Level-headed Hanson ready for “critical test”

Peter Hanson talks to the media at Medinah

Level-headed Hanson ready for “critical test”

Peter Hanson will be playing his second Ryder Cup but is expecting a very different experience in front of away crowds this time

Having grown up in Sweden’s cool climate, Peter Hanson is naturally a very unflappable, calm, and collected individual, and he knows he will need every inch of those level-headed characteristics when the boisterous Chicago crowd find their voice this weekend at Medinah Country Club.

Hanson made his Ryder Cup debut in the dramatic triumph of 2010 at The Celtic Manor Resort, Wales, when the home faithful roared the Europeans on to a 14 ½ - 13 ½ victory over the Americans, but the five-time European Tour Champion realises a completely different test awaits in his first away match in Illinois.

“I think I have to wait and see,” said the said the 34 year old, when asked if he found opposing Ryder Cup fans particularly hostile or difficult to handle.

“It's my first Ryder Cup over here, and playing at home last time was just amazing with the crowd behind you. I think that's going to be one of the critical tests for our side and of course we discussed this quite a bit within the team room.

“We’ve got some boys in the team that have played quite a few Ryder Cups over here, and we are trying to get as much information as possible from them of what to expect and how to handle the different situation playing over here.
“If we are going to get that Cup back overseas, we know we have to perform very well.”

On a personal level, Hanson knows he will be heading into the 39th edition of The Ryder Cup in excellent form, having recently bolstered his tally of professional wins at the KLM Open in the Netherlands despite a week of worry due to the health of his young son.

“On the Friday [of the KLM], my little son was put into hospital with a respiratory virus and it just changed my perspective completely,” he reflected. “And with the build-up to here of course, it even affected the tournament over there.

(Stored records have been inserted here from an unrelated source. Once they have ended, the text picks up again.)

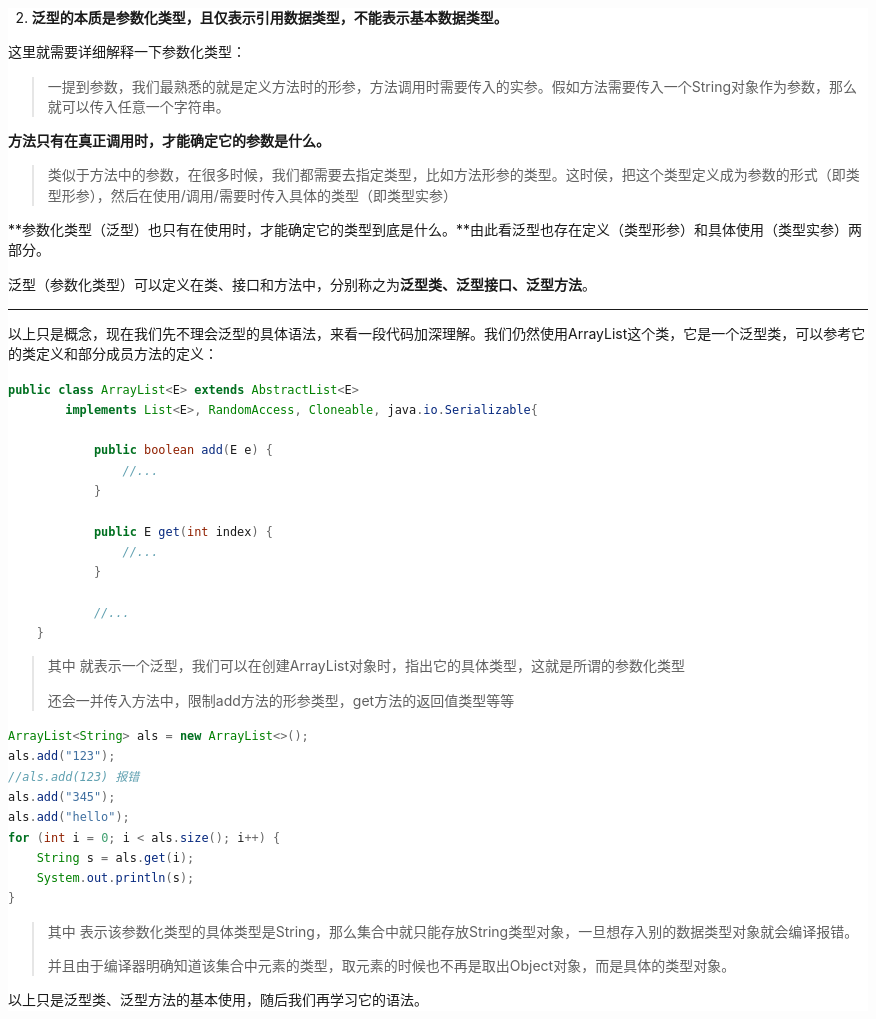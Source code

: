2. **泛型的本质是参数化类型，且仅表示引用数据类型，不能表示基本数据类型。**

这里就需要详细解释一下参数化类型：

> 一提到参数，我们最熟悉的就是定义方法时的形参，方法调用时需要传入的实参。假如方法需要传入一个String对象作为参数，那么就可以传入任意一个字符串。

**方法只有在真正调用时，才能确定它的参数是什么。**

> 类似于方法中的参数，在很多时候，我们都需要去指定类型，比如方法形参的类型。这时侯，把这个类型定义成为参数的形式（即类型形参），然后在使用/调用/需要时传入具体的类型（即类型实参）

**参数化类型（泛型）也只有在使用时，才能确定它的类型到底是什么。**由此看泛型也存在定义（类型形参）和具体使用（类型实参）两部分。

泛型（参数化类型）可以定义在类、接口和方法中，分别称之为**泛型类、泛型接口、泛型方法**。

---



以上只是概念，现在我们先不理会泛型的具体语法，来看一段代码加深理解。我们仍然使用ArrayList这个类，它是一个泛型类，可以参考它的类定义和部分成员方法的定义：

```java 
public class ArrayList<E> extends AbstractList<E>
        implements List<E>, RandomAccess, Cloneable, java.io.Serializable{
    		
    		public boolean add(E e) {
                //...
            }
        
    		public E get(int index) {
        		//...
    		}
    
    		//...
	}
```

> 其中 <E> 就表示一个泛型，我们可以在创建ArrayList对象时，指出它的具体类型，这就是所谓的参数化类型
>
> <E>还会一并传入方法中，限制add方法的形参类型，get方法的返回值类型等等

```Java
ArrayList<String> als = new ArrayList<>();
als.add("123");
//als.add(123) 报错
als.add("345");
als.add("hello");
for (int i = 0; i < als.size(); i++) {
    String s = als.get(i);
    System.out.println(s);
}
```

> 其中 <String> 表示该参数化类型的具体类型是String，那么集合中就只能存放String类型对象，一旦想存入别的数据类型对象就会编译报错。
>
> 并且由于编译器明确知道该集合中元素的类型，取元素的时候也不再是取出Object对象，而是具体的类型对象。

以上只是泛型类、泛型方法的基本使用，随后我们再学习它的语法。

“But in the end, this game is just a strange game, because when you think about other stuff in between shots – and I was thinking about him all the way around, especially Saturday – it just changed everything and all of the sudden, golf doesn't become that important anymore. That might actually be one of the reasons why I won that tournament.”

Hanson has had a season brim-full of top ten and top five finishes, including a tie for third at the Masters Tournament in April and a tied seventh finish at last month’s US PGA Championship at Kiawah Island and the Swede knows he faces a different experience to Celtic Manor.

“It's very different playing a second one,” said Hanson. “I had actually never been to a Ryder Cup before I played in Wales, so I didn't really know what to expect. When you know what it's all about, just walking into the media centre and seeing the size of it and all you guys showing up and the attention that Ryder Cup brings, it’s just different.

“I think preparation wise, I'm a lot better prepared for this one, but on the other hand, I also know what kind of pressure it is and how much this means. Sometimes it can be nice to be a rookie and just sit in the back of a room and watch the other guys.

“This time, we've only got one rookie on the side, Nicolas Colsaerts, so he can take the back seat and enjoy it and watch. I think the 11 of us that have done this before, it's going to be a very different thing and we are going to be a lot more involved.”

José María Olazábal brought his complete 12-man team, plus the four Vice Captains in Thomas Bjorn, Darren Clarke, Miguel Angel Jimenez and Paul McGinley, together at their team hotel on Monday evening and Hanson said the camaraderie that The Ryder Cup has become known for is well in evidence in Team Europe already.

He said: “It started off very informal. We had a few guys coming over from Europe and a few of us came down from Florida and a few from Atlanta. So it was just a gathering of the troops, a lot of information for the first hour, but then the atmosphere was very relaxed over dinner and there were quite a few laughs.

“It certainly feels like the team is really coming along and feels like we have a great team spirit going.”

There was a glint in his eye, too, when Hanson was asked how he would respond if Olazábal called upon him to strike the opening tee shot of The 2012 Ryder Cup when play gets underway on Friday morning.

“I thought my first tee shot when I played with Miguel in the foursomes was very nerve wracking, and I just can't imagine what it would be like to hit that first one on Friday,” he said.

“But we kind of love the nerves, as well, when you tee it up in Majors, and this is obviously one step up on the Richter Scale again. It’s something to get ready for certainly; I’d just try to put a nice, easy swing on it and see if I can find the ball!”